IMA Madina Pekanbaru Minta Kejagung Bongkar Dugaan Korupsi Program MBG hingga ke Daerah

Ketua Umum IMA Madina Pekanbaru, Gusti Pardamean Nasution, fhoto : Istimewa.
Ketua Umum IMA Madina Pekanbaru, Gusti Pardamean Nasution, fhoto : Istimewa.

WARTAMANDAILING.COM, Pekanbaru – Ikatan Mahasiswa Mandailing Natal (IMA Madina) Pekanbaru mendesak Kejaksaan Agung Republik Indonesia untuk mengusut tuntas dugaan tindak pidana korupsi dalam pelaksanaan Program Makan Bergizi Gratis (MBG), mulai dari tingkat pusat hingga daerah.

Desakan tersebut disampaikan menyusul mencuatnya berbagai dugaan penyimpangan dalam pelaksanaan program MBG yang saat ini menjadi perhatian publik.
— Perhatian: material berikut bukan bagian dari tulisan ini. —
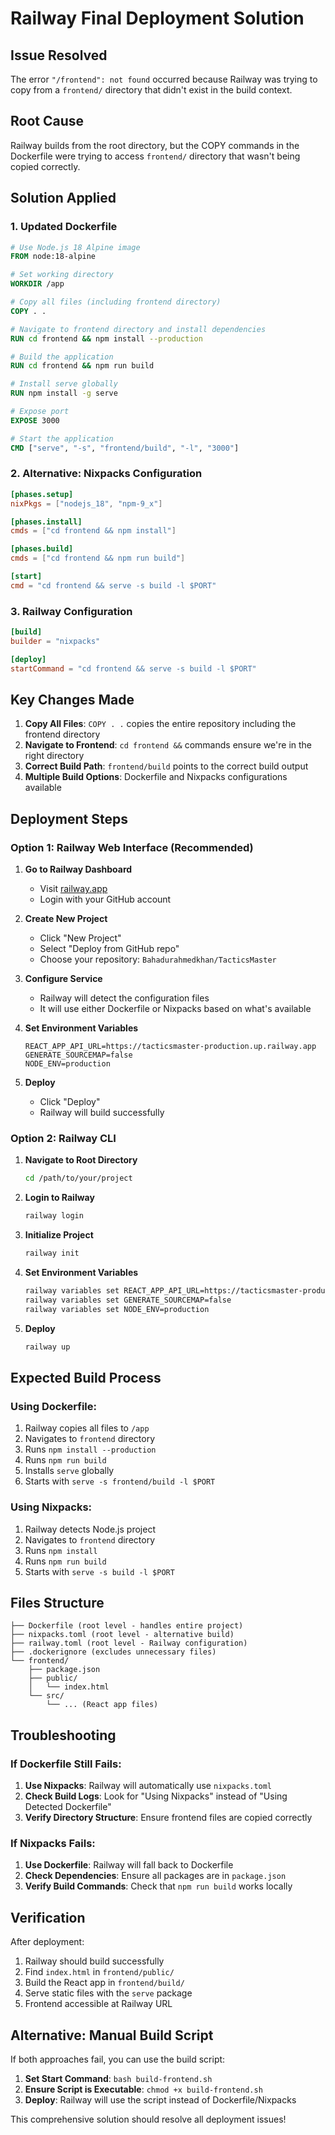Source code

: # Railway Final Deployment Solution

## Issue Resolved
The error `"/frontend": not found` occurred because Railway was trying to copy from a `frontend/` directory that didn't exist in the build context.

## Root Cause
Railway builds from the root directory, but the COPY commands in the Dockerfile were trying to access `frontend/` directory that wasn't being copied correctly.

## Solution Applied

### 1. Updated Dockerfile
```dockerfile
# Use Node.js 18 Alpine image
FROM node:18-alpine

# Set working directory
WORKDIR /app

# Copy all files (including frontend directory)
COPY . .

# Navigate to frontend directory and install dependencies
RUN cd frontend && npm install --production

# Build the application
RUN cd frontend && npm run build

# Install serve globally
RUN npm install -g serve

# Expose port
EXPOSE 3000

# Start the application
CMD ["serve", "-s", "frontend/build", "-l", "3000"]
```

### 2. Alternative: Nixpacks Configuration
```toml
[phases.setup]
nixPkgs = ["nodejs_18", "npm-9_x"]

[phases.install]
cmds = ["cd frontend && npm install"]

[phases.build]
cmds = ["cd frontend && npm run build"]

[start]
cmd = "cd frontend && serve -s build -l $PORT"
```

### 3. Railway Configuration
```toml
[build]
builder = "nixpacks"

[deploy]
startCommand = "cd frontend && serve -s build -l $PORT"
```

## Key Changes Made

1. **Copy All Files**: `COPY . .` copies the entire repository including the frontend directory
2. **Navigate to Frontend**: `cd frontend &&` commands ensure we're in the right directory
3. **Correct Build Path**: `frontend/build` points to the correct build output
4. **Multiple Build Options**: Dockerfile and Nixpacks configurations available

## Deployment Steps

### Option 1: Railway Web Interface (Recommended)

1. **Go to Railway Dashboard**
   - Visit [railway.app](https://railway.app)
   - Login with your GitHub account

2. **Create New Project**
   - Click "New Project"
   - Select "Deploy from GitHub repo"
   - Choose your repository: `Bahadurahmedkhan/TacticsMaster`

3. **Configure Service**
   - Railway will detect the configuration files
   - It will use either Dockerfile or Nixpacks based on what's available

4. **Set Environment Variables**
   ```
   REACT_APP_API_URL=https://tacticsmaster-production.up.railway.app
   GENERATE_SOURCEMAP=false
   NODE_ENV=production
   ```

5. **Deploy**
   - Click "Deploy"
   - Railway will build successfully

### Option 2: Railway CLI

1. **Navigate to Root Directory**
   ```bash
   cd /path/to/your/project
   ```

2. **Login to Railway**
   ```bash
   railway login
   ```

3. **Initialize Project**
   ```bash
   railway init
   ```

4. **Set Environment Variables**
   ```bash
   railway variables set REACT_APP_API_URL=https://tacticsmaster-production.up.railway.app
   railway variables set GENERATE_SOURCEMAP=false
   railway variables set NODE_ENV=production
   ```

5. **Deploy**
   ```bash
   railway up
   ```

## Expected Build Process

### Using Dockerfile:
1. Railway copies all files to `/app`
2. Navigates to `frontend` directory
3. Runs `npm install --production`
4. Runs `npm run build`
5. Installs `serve` globally
6. Starts with `serve -s frontend/build -l $PORT`

### Using Nixpacks:
1. Railway detects Node.js project
2. Navigates to `frontend` directory
3. Runs `npm install`
4. Runs `npm run build`
5. Starts with `serve -s build -l $PORT`

## Files Structure

```
├── Dockerfile (root level - handles entire project)
├── nixpacks.toml (root level - alternative build)
├── railway.toml (root level - Railway configuration)
├── .dockerignore (excludes unnecessary files)
└── frontend/
    ├── package.json
    ├── public/
    │   └── index.html
    └── src/
        └── ... (React app files)
```

## Troubleshooting

### If Dockerfile Still Fails:
1. **Use Nixpacks**: Railway will automatically use `nixpacks.toml`
2. **Check Build Logs**: Look for "Using Nixpacks" instead of "Using Detected Dockerfile"
3. **Verify Directory Structure**: Ensure frontend files are copied correctly

### If Nixpacks Fails:
1. **Use Dockerfile**: Railway will fall back to Dockerfile
2. **Check Dependencies**: Ensure all packages are in `package.json`
3. **Verify Build Commands**: Check that `npm run build` works locally

## Verification

After deployment:
1. Railway should build successfully
2. Find `index.html` in `frontend/public/`
3. Build the React app in `frontend/build/`
4. Serve static files with the `serve` package
5. Frontend accessible at Railway URL

## Alternative: Manual Build Script

If both approaches fail, you can use the build script:

1. **Set Start Command**: `bash build-frontend.sh`
2. **Ensure Script is Executable**: `chmod +x build-frontend.sh`
3. **Deploy**: Railway will use the script instead of Dockerfile/Nixpacks

This comprehensive solution should resolve all deployment issues!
IMA Madina menilai proses penegakan hukum harus dilakukan secara menyeluruh dan tidak berhenti pada satu atau dua pihak saja.

Ketua Umum IMA Madina Pekanbaru, Gusti Pardamean Nasution, menegaskan bahwa pengungkapan dugaan korupsi dalam Program MBG tidak boleh hanya menyasar pejabat di tingkat pusat. Menurutnya, aparat penegak hukum perlu menelusuri seluruh rantai pelaksanaan program, termasuk pihak-pihak di tingkat Koordinator Wilayah (Korwil) maupun Koordinator Kecamatan (Korcam) apabila ditemukan indikasi keterlibatan atau penyimpangan.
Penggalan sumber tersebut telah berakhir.